今から20年近く前に上海に大型の韓国式スーパー銭湯ができました。

それから更に10年後に上海市で日本式のスーパー銭湯である極楽湯ができました。

それぞれ今を持って尚、大きな人気を誇る施設ですが、どちらともに中国の大都市出店がメインです。

上海市、北京市、青島市、武漢市といった一級都市、長春市などの二、三級都市でも出店の情報がありますが、やはり話題性やその人気ぶりは一級都市、特に超一級都市である上海市でのものが多いのが実情です。

ではなぜ上海市なのか、恐らく私の感覚ですが、上海市では北京市やその他の都市と比べて、比較的新しいものを受け入れやすい国民性が強いのではないかと察します。

港町であり、歴史的にもそうした民族性、市民の特徴があるかも知れません。

もちろん外国人が多いこともありますが、ただ顧客ターゲットとしてはやはりメインは中国現地の人々なので、外国人が与える影響はそこまで大きなものではないと感じます。

それからやはり大都市に出店をすることは、ニュースになりやすく注目を集めやすいという点は当然挙げられるでしょうし、前提として人口密度が高いのも売上が上がりやすい構造であることは当然です。

しかし、借地代が高いのがその反面でのデメリットになるでしょう。

そのため、上海市での出店はハイリスク・ハイリターンであり、その他の都市ではローリスク・ローリターンになりやすいはずですが、それでも地方都市での成功例はあまり聞き及びません。

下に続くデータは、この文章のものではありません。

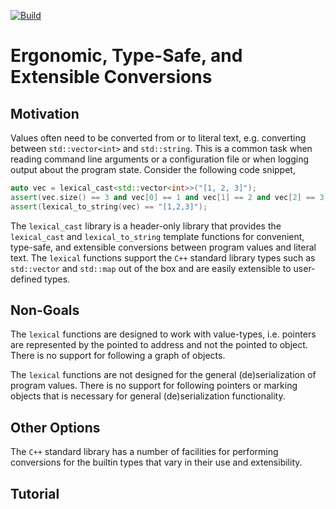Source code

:[![Build](https://github.com/cpp-core/lexical_cast/actions/workflows/build.yaml/badge.svg)](https://github.com/cpp-core/lexical_cast/actions/workflows/build.yaml)

# Ergonomic, Type-Safe, and Extensible Conversions

## Motivation

Values often need to be converted from or to literal text,
e.g. converting between `std::vector<int>` and `std::string`. This is
a common task when reading command line arguments or a configuration
file or when logging output about the program state. Consider the
following code snippet,

```c++
auto vec = lexical_cast<std::vector<int>>("[1, 2, 3]");
assert(vec.size() == 3 and vec[0] == 1 and vec[1] == 2 and vec[2] == 3);
assert(lexical_to_string(vec) == "[1,2,3]");
```

The `lexical_cast` library is a header-only library that provides the
`lexical_cast` and `lexical_to_string` template functions for
convenient, type-safe, and extensible conversions between program
values and literal text. The `lexical` functions support the `C++`
standard library types such as `std::vector` and `std::map` out of the
box and are easily extensible to user-defined types.

## Non-Goals

The `lexical` functions are designed to work with value-types,
i.e. pointers are represented by the pointed to address and not the
pointed to object. There is no support for following a graph of
objects.

The `lexical` functions are not designed for the general
(de)serialization of program values. There is no support for following
pointers or marking objects that is necessary for general
(de)serialization functionality.

## Other Options

The `C++` standard library has a number of facilities for performing
conversions for the builtin types that vary in their use and
extensibility.

## Tutorial
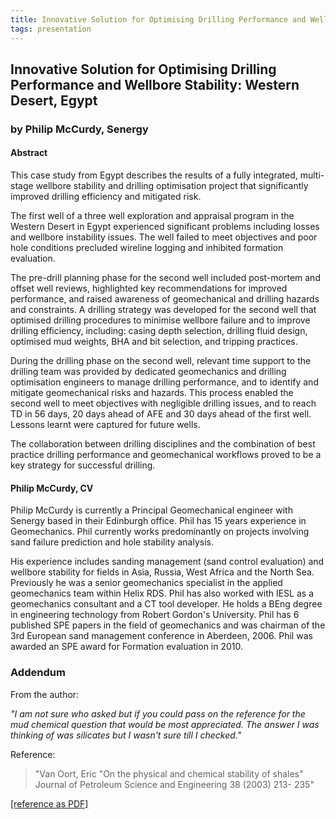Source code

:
```yaml
---
title: Innovative Solution for Optimising Drilling Performance and Wellbore Stability: Western Desert, Egypt
tags: presentation 
---
```



		
<h2>
Innovative Solution for Optimising Drilling Performance and Wellbore Stability: Western Desert, Egypt
</h2>

 



		
<h3>
by Philip McCurdy, Senergy
</h3>

 



		
<h4>
Abstract
</h4>



		

		
<p>
This case study from Egypt describes the results of a fully integrated, multi-stage wellbore stability and drilling optimisation project that significantly improved drilling efficiency and mitigated risk.
</p>

<p>


The first well of a three well exploration and appraisal program in the Western Desert in Egypt experienced significant problems including losses and wellbore instability issues. The well failed to meet objectives and poor hole conditions precluded wireline logging and inhibited formation evaluation.
</p>

<p>


The pre-drill planning phase for the second well included post-mortem and offset well reviews, highlighted key recommendations for improved performance, and raised awareness of geomechanical and drilling hazards and constraints. A drilling strategy was developed for the second well that optimised drilling procedures to minimise wellbore failure and to improve drilling efficiency, including: casing depth selection, drilling fluid design, optimised mud weights, BHA and bit selection, and tripping practices.
</p>

<p>


During the drilling phase on the second well, relevant time support to the drilling team was provided by dedicated geomechanics and drilling optimisation engineers to manage drilling performance, and to identify and mitigate geomechanical risks and hazards. This process enabled the second well to meet objectives with negligible drilling issues, and to reach TD in 56 days, 20 days ahead of AFE and 30 days ahead of the first well. Lessons learnt were captured for future wells.
</p>

<p>


The collaboration between drilling disciplines and the combination of best practice drilling performance and geomechanical workflows proved to be a key strategy for successful drilling. 
</p>





		
<h4>
Philip McCurdy, CV
</h4>





		
<p>
Philip McCurdy is currently a Principal Geomechanical engineer with Senergy based in their Edinburgh office. Phil has 15 years experience in Geomechanics. Phil currently works predominantly on projects involving sand failure prediction and hole stability analysis.
</p>

<p>


His experience includes sanding management (sand control evaluation) and wellbore stability for fields in Asia, Russia, West Africa and the North Sea. Previously he was a senior geomechanics specialist in the applied geomechanics team within Helix RDS. Phil has also worked with IESL as a geomechanics consultant and a CT tool developer. He holds a BEng degree in engineering technology from Robert Gordon's University. Phil has 6 published SPE papers in the field of geomechanics and was chairman of the 3rd European sand management conference in Aberdeen, 2006. Phil was awarded an SPE award for Formation evaluation in 2010.

</p>



<h3>
Addendum
</h3>

	

<p>
From the author:
</p>



<i>
"I am not sure who asked but if you could pass on the reference for the mud chemical question that would be most appreciated. The answer I was thinking of was silicates but I wasn't sure till I checked." 
</i>



<p>
Reference:
</p>



<blockquote>
	

"Van Oort,  Eric "On the physical and chemical stability of shales" Journal of Petroleum Science and Engineering 38 (2003) 213- 235"

</blockquote>



<a href="On the physical and chemical stability of shales.pdf">
[reference as PDF]
</a>



				

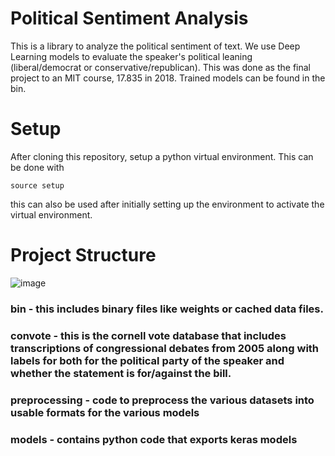 # Political Sentiment Analysis

This is a library to analyze the political sentiment of text. We use Deep Learning models to evaluate the speaker's political leaning (liberal/democrat or conservative/republican). This was done as the final project to an MIT course, 17.835 in 2018. Trained models can be found in the bin.

# Setup

After cloning this repository, setup a python virtual environment. This can be done with 

```
source setup
```

this can also be used after initially setting up the environment to activate the virtual environment.

# Project Structure

![image](https://user-images.githubusercontent.com/81732369/206875391-e9937aa4-4c5b-4d47-8411-42beef186759.png)

### bin - this includes binary files like weights or cached data files.
### convote - this is the cornell vote database that includes transcriptions of congressional debates from 2005 along with labels for both for the political party of the speaker and whether the statement is for/against the bill.
### preprocessing - code to preprocess the various datasets into usable formats for the various models 
### models - contains python code that exports keras models


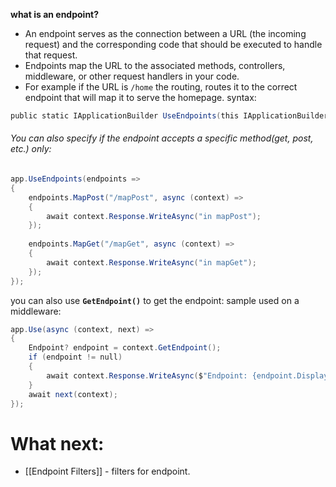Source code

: **what is an endpoint?**
- An endpoint serves as the connection between a URL (the incoming request) and the corresponding code that should be executed to handle that request. 
- Endpoints map the URL to the associated methods, controllers, middleware, or other request handlers in your code.
- For example if the URL is `/home` the routing, routes it to the correct endpoint that will map it to serve the homepage.
syntax:
```c#
public static IApplicationBuilder UseEndpoints(this IApplicationBuilder builder, Action<IEndpointRouteBuilder> configure)
```
###### You can also specify if the endpoint accepts a specific method(get, post, etc.) only:
```c#
app.UseEndpoints(endpoints =>
{
	endpoints.MapPost("/mapPost", async (context) =>
	{
	    await context.Response.WriteAsync("in mapPost");
	});
	 
	endpoints.MapGet("/mapGet", async (context) =>
	{
	    await context.Response.WriteAsync("in mapGet");
	});
});
```

you can also use **`GetEndpoint()`** to get the endpoint:
sample used on a middleware:
```c#
app.Use(async (context, next) =>
{
	Endpoint? endpoint = context.GetEndpoint();
	if (endpoint != null)
	{
		await context.Response.WriteAsync($"Endpoint: {endpoint.DisplayName}\n");
	}
	await next(context);
});
```
# What next:
- [[Endpoint Filters]] - filters for endpoint.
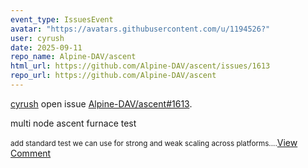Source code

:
 ```yaml
---
event_type: IssuesEvent
avatar: "https://avatars.githubusercontent.com/u/1194526?"
user: cyrush
date: 2025-09-11
repo_name: Alpine-DAV/ascent
html_url: https://github.com/Alpine-DAV/ascent/issues/1613
repo_url: https://github.com/Alpine-DAV/ascent
---
```


<a href='https://github.com/cyrush' target='_blank'>cyrush</a> open issue <a href='https://github.com/Alpine-DAV/ascent/issues/1613' target='_blank'>Alpine-DAV/ascent#1613</a>.

<p>multi node ascent furnace test</p><small>add standard test we can use for strong and weak scaling across platforms....</small><a href='https://github.com/Alpine-DAV/ascent/issues/1613' target='_blank'>View Comment</a>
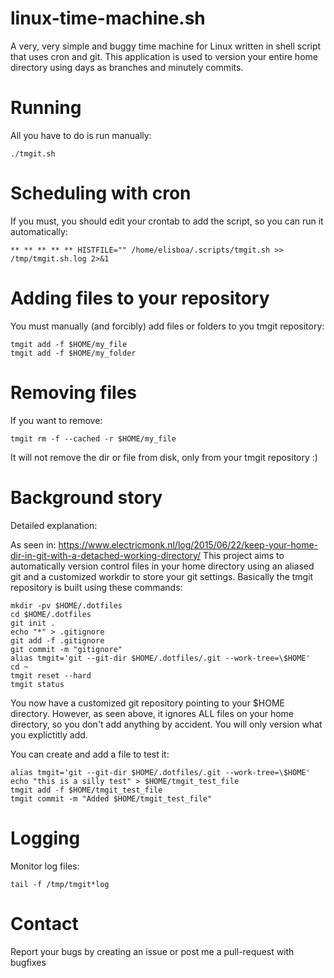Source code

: # linux-time-machine.sh
A very, very simple and buggy time machine for Linux written in shell script that uses cron and git. This application is used to version your entire home directory using days as branches and minutely commits.

# Running

All you have to do is run manually:
```
./tmgit.sh
```

# Scheduling with cron

If you must, you should edit your crontab to add the script, so you can run it automatically:
```
** ** ** ** ** HISTFILE="" /home/elisboa/.scripts/tmgit.sh >> /tmp/tmgit.sh.log 2>&1
```

# Adding files to your repository 

You must manually (and forcibly) add files or folders to you tmgit repository:
```
tmgit add -f $HOME/my_file
tmgit add -f $HOME/my_folder
```
# Removing files 

If you want to remove:
```
tmgit rm -f --cached -r $HOME/my_file
```
It will not remove the dir or file from disk, only from your tmgit repository :)

# Background story 

Detailed explanation:

As seen in: 
https://www.electricmonk.nl/log/2015/06/22/keep-your-home-dir-in-git-with-a-detached-working-directory/
This project aims to automatically version control files in your home directory using an aliased git and a customized workdir to store your git settings. Basically the tmgit repository is built using these commands: 

```
mkdir -pv $HOME/.dotfiles
cd $HOME/.dotfiles
git init .
echo "*" > .gitignore
git add -f .gitignore
git commit -m "gitignore"
alias tmgit='git --git-dir $HOME/.dotfiles/.git --work-tree=\$HOME'
cd ~
tmgit reset --hard
tmgit status
```

You now have a customized git repository pointing to your $HOME directory. However, as seen above, it ignores ALL files on your home directory, so you don't add anything by accident. You will only version what you explictitly add.

You can create and add a file to test it:
```
alias tmgit='git --git-dir $HOME/.dotfiles/.git --work-tree=\$HOME'
echo "this is a silly test" > $HOME/tmgit_test_file
tmgit add -f $HOME/tmgit_test_file
tmgit commit -m "Added $HOME/tmgit_test_file"
```

# Logging 

Monitor log files: 
```
tail -f /tmp/tmgit*log
```

# Contact 

Report your bugs by creating an issue or post me a pull-request with bugfixes

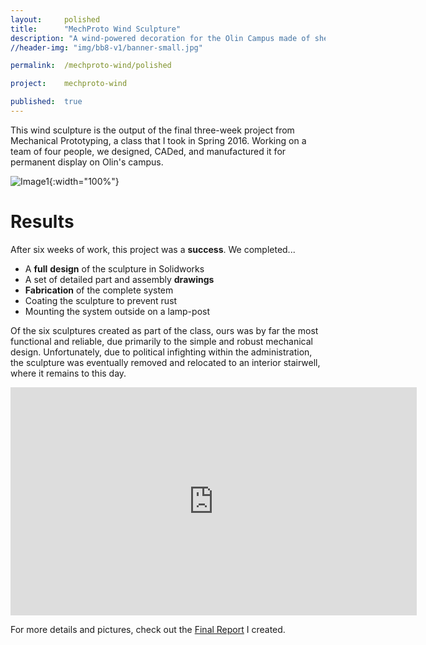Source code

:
 ```yaml
---
layout: 	polished
title: 		"MechProto Wind Sculpture"
description: "A wind-powered decoration for the Olin Campus made of sheet metal"
//header-img: "img/bb8-v1/banner-small.jpg"

permalink: 	/mechproto-wind/polished

project:	mechproto-wind

published:	true
---
```


This wind sculpture is the output of the final three-week project from Mechanical Prototyping, a class that I took in Spring 2016. Working on a team of four people, we designed, CADed, and manufactured it for permanent display on Olin's campus.

![Image1]({{site.baseurl}}/img/mechproto-wind/gloryshot-small.jpg){:width="100%"}

<!-- <video autoplay loop width="100%" src="{{site.baseurl}}/img/mechproto-wind/BB8-animate-2d.mp4"></video> -->

# Results
After six weeks of work, this project was a **success**. We completed...
- A **full** **design** of the sculpture in Solidworks
- A set of detailed part and assembly **drawings**
- **Fabrication** of the complete system
- Coating the sculpture to prevent rust
- Mounting the system outside on a lamp-post

Of the six sculptures created as part of the class, ours was by far the most functional and reliable, 
due primarily to the simple and robust mechanical design. Unfortunately, due to political infighting
within the administration, the sculpture was eventually removed and relocated to an interior stairwell,
where it remains to this day.

<div width="100%" style="text-align: center;">
	<iframe width="650" height="365" 
		src="https://www.youtube.com/embed/7Qh3jFVQEIs" frameborder="0" allowfullscreen></iframe>
</div>

For more details and pictures, check out the [Final Report]({{site.baseurl}}/mechproto-wind/final-report) I created.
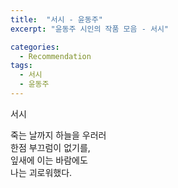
 ```yaml
---
title:  "서시 - 윤동주"
excerpt: "윤동주 시인의 작품 모음 - 서시"

categories:
  - Recommendation
tags:
  - 서시
  - 윤동주
---
```


서시

죽는 날까지 하늘을 우러러  
한점 부끄럼이 없기를,  
잎새에 이는 바람에도  
나는 괴로워했다.
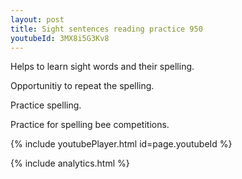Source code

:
 ```yaml
---
layout: post
title: Sight sentences reading practice 950
youtubeId: 3MX8i5G3Kv8
---
```

 
 
Helps to learn sight words and their spelling.

Opportunitiy to repeat the spelling. 

Practice spelling. 
 
Practice for spelling bee competitions. 
 
{% include youtubePlayer.html id=page.youtubeId %}
 
 
{% include analytics.html %}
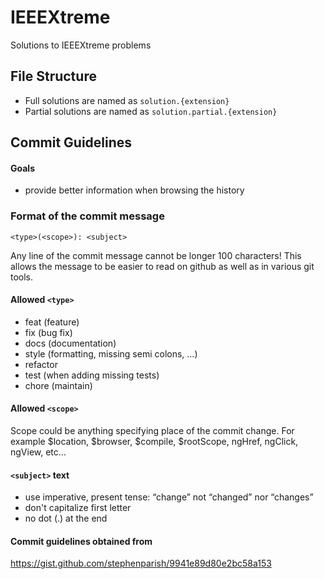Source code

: # IEEEXtreme

Solutions to IEEEXtreme problems

## File Structure

- Full solutions are named as `solution.{extension}`
- Partial solutions are named as `solution.partial.{extension}`

## Commit Guidelines

#### Goals

- provide better information when browsing the history

### Format of the commit message

```
<type>(<scope>): <subject>
```

Any line of the commit message cannot be longer 100 characters! This allows the message to be easier to read on github as well as in various git tools.

#### Allowed `<type>`

- feat (feature)
- fix (bug fix)
- docs (documentation)
- style (formatting, missing semi colons, …)
- refactor
- test (when adding missing tests)
- chore (maintain)

#### Allowed `<scope>`

Scope could be anything specifying place of the commit change. For example $location, $browser, $compile, $rootScope, ngHref, ngClick, ngView, etc...

#### `<subject>` text

- use imperative, present tense: “change” not “changed” nor “changes”
- don't capitalize first letter
- no dot (.) at the end

#### Commit guidelines obtained from

https://gist.github.com/stephenparish/9941e89d80e2bc58a153
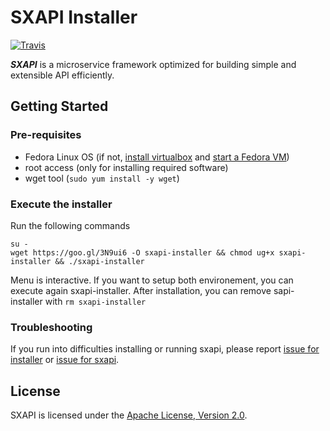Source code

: SXAPI Installer
===============

[![Travis](https://travis-ci.org//startxfr/sxapi-installer.svg?branch=dev)](https://travis-ci.org/startxfr/sxapi-installer)

***SXAPI*** is a microservice framework optimized for building simple and extensible API efficiently. 


Getting Started
---------------

### Pre-requisites

* Fedora Linux OS (if not, [install virtualbox](https://www.virtualbox.org/wiki/Linux_Downloads) and [start a Fedora VM](https://wiki.dlib.indiana.edu/display/VarVideo/Installing+Fedora+23+on+a+VirtualBox+VM))
* root access (only for installing required software)
* wget tool (```sudo yum install -y wget```)


### Execute the installer

Run the following commands

```
su -
wget https://goo.gl/3N9ui6 -O sxapi-installer && chmod ug+x sxapi-installer && ./sxapi-installer
```

Menu is interactive. If you want to setup both environement, you can execute again sxapi-installer. After installation, you can remove sapi-installer with `rm sxapi-installer`

### Troubleshooting

If you run into difficulties installing or running sxapi, please report [issue for installer](https://github.com/startxfr/sxapi-installer/issues/new) or  [issue for sxapi](https://github.com/startxfr/sxapi-core/issues/new).

License
-------

SXAPI is licensed under the [Apache License, Version 2.0](http://www.apache.org/licenses/).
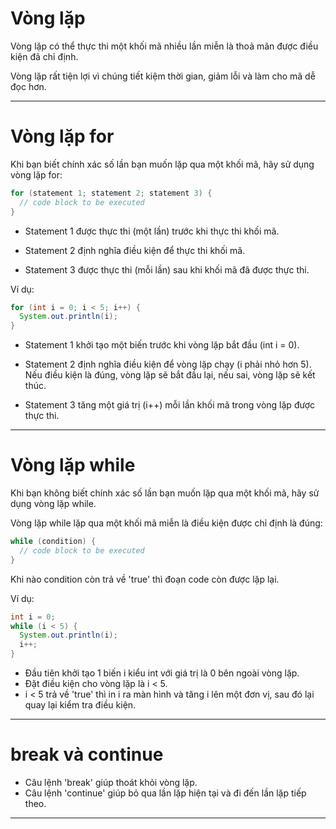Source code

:# Vòng lặp

Vòng lặp có thể thực thi một khối mã nhiều lần miễn là thoả mãn được điều kiện đã chỉ định.

Vòng lặp rất tiện lợi vì chúng tiết kiệm thời gian, giảm lỗi và làm cho mã dễ đọc hơn.

---

# Vòng lặp for

Khi bạn biết chính xác số lần bạn muốn lặp qua một khối mã, hãy sử dụng vòng lặp for:

``` Java
for (statement 1; statement 2; statement 3) {
  // code block to be executed
}
```
- Statement 1 được thực thi (một lần) trước khi thực thi khối mã.

- Statement 2 định nghĩa điều kiện để thực thi khối mã.

- Statement 3 được thực thi (mỗi lần) sau khi khối mã đã được thực thi.

Ví dụ: 

``` Java
for (int i = 0; i < 5; i++) {
  System.out.println(i);
}
```

- Statement 1 khởi tạo một biến trước khi vòng lặp bắt đầu (int i = 0).

- Statement 2 định nghĩa điều kiện để vòng lặp chạy (i phải nhỏ hơn 5). Nếu điều kiện là đúng, vòng lặp sẽ bắt đầu lại, nếu sai, vòng lặp sẽ kết thúc.

- Statement 3 tăng một giá trị (i++) mỗi lần khối mã trong vòng lặp được thực thi.

---

# Vòng lặp while

Khi bạn không biết chính xác số lần bạn muốn lặp qua một khối mã, hãy sử dụng vòng lặp while.

Vòng lặp while lặp qua một khối mã miễn là điều kiện được chỉ định là đúng:

``` Java
while (condition) {
  // code block to be executed
}
```

Khi nào condition còn trả về 'true' thì đoạn code còn được lặp lại.

Ví dụ:

``` Java
int i = 0;
while (i < 5) {
  System.out.println(i);
  i++;
}
```

- Đầu tiên khởi tạo 1 biến i kiểu int với giá trị là 0 bên ngoài vòng lặp.
- Đặt điều kiện cho vòng lặp là i < 5.
- i < 5 trả về 'true' thì in i ra màn hình và tăng i lên một đơn vị, sau đó lại quay lại kiểm tra điều kiện.

---

# break và continue

- Câu lệnh 'break' giúp thoát khỏi vòng lặp.
- Câu lệnh 'continue' giúp bỏ qua lần lặp hiện tại và đi đến lần lặp tiếp theo.

---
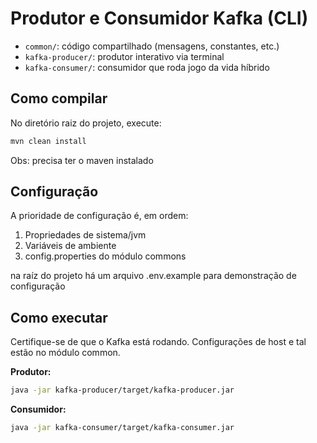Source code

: # Produtor e Consumidor Kafka (CLI)

* `common/`: código compartilhado (mensagens, constantes, etc.)
* `kafka-producer/`: produtor interativo via terminal
* `kafka-consumer/`: consumidor que roda jogo da vida híbrido

## Como compilar

No diretório raiz do projeto, execute:

```bash
mvn clean install
```

Obs: precisa ter o maven instalado

## Configuração
A prioridade de configuração é, em ordem:

1. Propriedades de sistema/jvm
2. Variáveis de ambiente
3. config.properties do módulo commons

na raíz do projeto há um arquivo .env.example para demonstração de configuração
## Como executar

Certifique-se de que o Kafka está rodando.
Configurações de host e tal estão no módulo common.

**Produtor:**

```bash
java -jar kafka-producer/target/kafka-producer.jar
```

**Consumidor:**

```bash
java -jar kafka-consumer/target/kafka-consumer.jar
```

上海郊外での借地代は1万平米を超える施設となると、安く見積もっても2元(30円)/m2/日~となります。

1万平米として計算すると、一日あたり2万元(30万円)となり、1ヶ月では60万元(1,000万円)、年間で720万元(1億800万円)となります。

2元単価といってもこれは格安な方で、地図にある上海市区の若干外側、中環状から外環状の間あたりで、ようやく探し当てられるかというところでしょう。

それだけでも施設にとってはかなりの負担であることが分かっていただけるかと思います。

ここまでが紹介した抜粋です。